*** Data to use ***

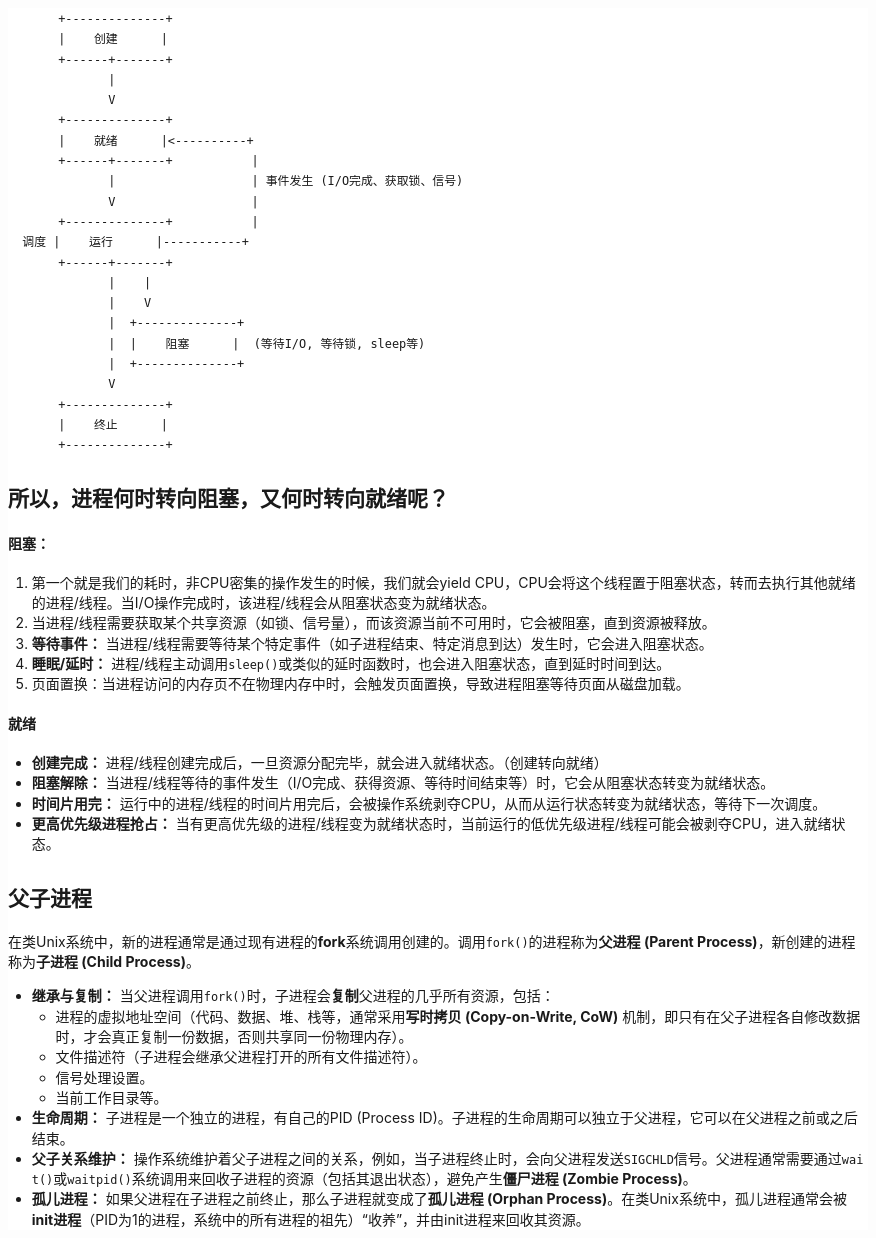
 ```
       +--------------+
       |    创建      |
       +------+-------+
              |
              V
       +--------------+
       |    就绪      |<----------+
       +------+-------+           |
              |                   | 事件发生 (I/O完成、获取锁、信号)
              V                   |
       +--------------+           |
  调度 |    运行      |-----------+
       +------+-------+
              |    |
              |    V
              |  +--------------+
              |  |    阻塞      |  (等待I/O, 等待锁, sleep等)
              |  +--------------+
              V
       +--------------+
       |    终止      |
       +--------------+
```



## 所以，进程何时转向阻塞，又何时转向就绪呢？

#### 阻塞：

1. 第一个就是我们的耗时，非CPU密集的操作发生的时候，我们就会yield CPU，CPU会将这个线程置于阻塞状态，转而去执行其他就绪的进程/线程。当I/O操作完成时，该进程/线程会从阻塞状态变为就绪状态。
2. 当进程/线程需要获取某个共享资源（如锁、信号量），而该资源当前不可用时，它会被阻塞，直到资源被释放。
3. **等待事件：** 当进程/线程需要等待某个特定事件（如子进程结束、特定消息到达）发生时，它会进入阻塞状态。
4. **睡眠/延时：** 进程/线程主动调用`sleep()`或类似的延时函数时，也会进入阻塞状态，直到延时时间到达。
5. 页面置换：当进程访问的内存页不在物理内存中时，会触发页面置换，导致进程阻塞等待页面从磁盘加载。

#### 就绪

- **创建完成：** 进程/线程创建完成后，一旦资源分配完毕，就会进入就绪状态。（创建转向就绪）
- **阻塞解除：** 当进程/线程等待的事件发生（I/O完成、获得资源、等待时间结束等）时，它会从阻塞状态转变为就绪状态。
- **时间片用完：** 运行中的进程/线程的时间片用完后，会被操作系统剥夺CPU，从而从运行状态转变为就绪状态，等待下一次调度。
- **更高优先级进程抢占：** 当有更高优先级的进程/线程变为就绪状态时，当前运行的低优先级进程/线程可能会被剥夺CPU，进入就绪状态。

## 父子进程

在类Unix系统中，新的进程通常是通过现有进程的**fork**系统调用创建的。调用`fork()`的进程称为**父进程 (Parent Process)**，新创建的进程称为**子进程 (Child Process)**。

- **继承与复制：** 当父进程调用`fork()`时，子进程会**复制**父进程的几乎所有资源，包括：
  - 进程的虚拟地址空间（代码、数据、堆、栈等，通常采用**写时拷贝 (Copy-on-Write, CoW)** 机制，即只有在父子进程各自修改数据时，才会真正复制一份数据，否则共享同一份物理内存）。
  - 文件描述符（子进程会继承父进程打开的所有文件描述符）。
  - 信号处理设置。
  - 当前工作目录等。
- **生命周期：** 子进程是一个独立的进程，有自己的PID (Process ID)。子进程的生命周期可以独立于父进程，它可以在父进程之前或之后结束。
- **父子关系维护：** 操作系统维护着父子进程之间的关系，例如，当子进程终止时，会向父进程发送`SIGCHLD`信号。父进程通常需要通过`wait()`或`waitpid()`系统调用来回收子进程的资源（包括其退出状态），避免产生**僵尸进程 (Zombie Process)**。
- **孤儿进程：** 如果父进程在子进程之前终止，那么子进程就变成了**孤儿进程 (Orphan Process)**。在类Unix系统中，孤儿进程通常会被**init进程**（PID为1的进程，系统中的所有进程的祖先）“收养”，并由init进程来回收其资源。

*** End of Data to use ***

> **Problem requirements**
Could you state the number of lines above in which the word "fork" appears? Give that number by itself.

> **Answer space**
2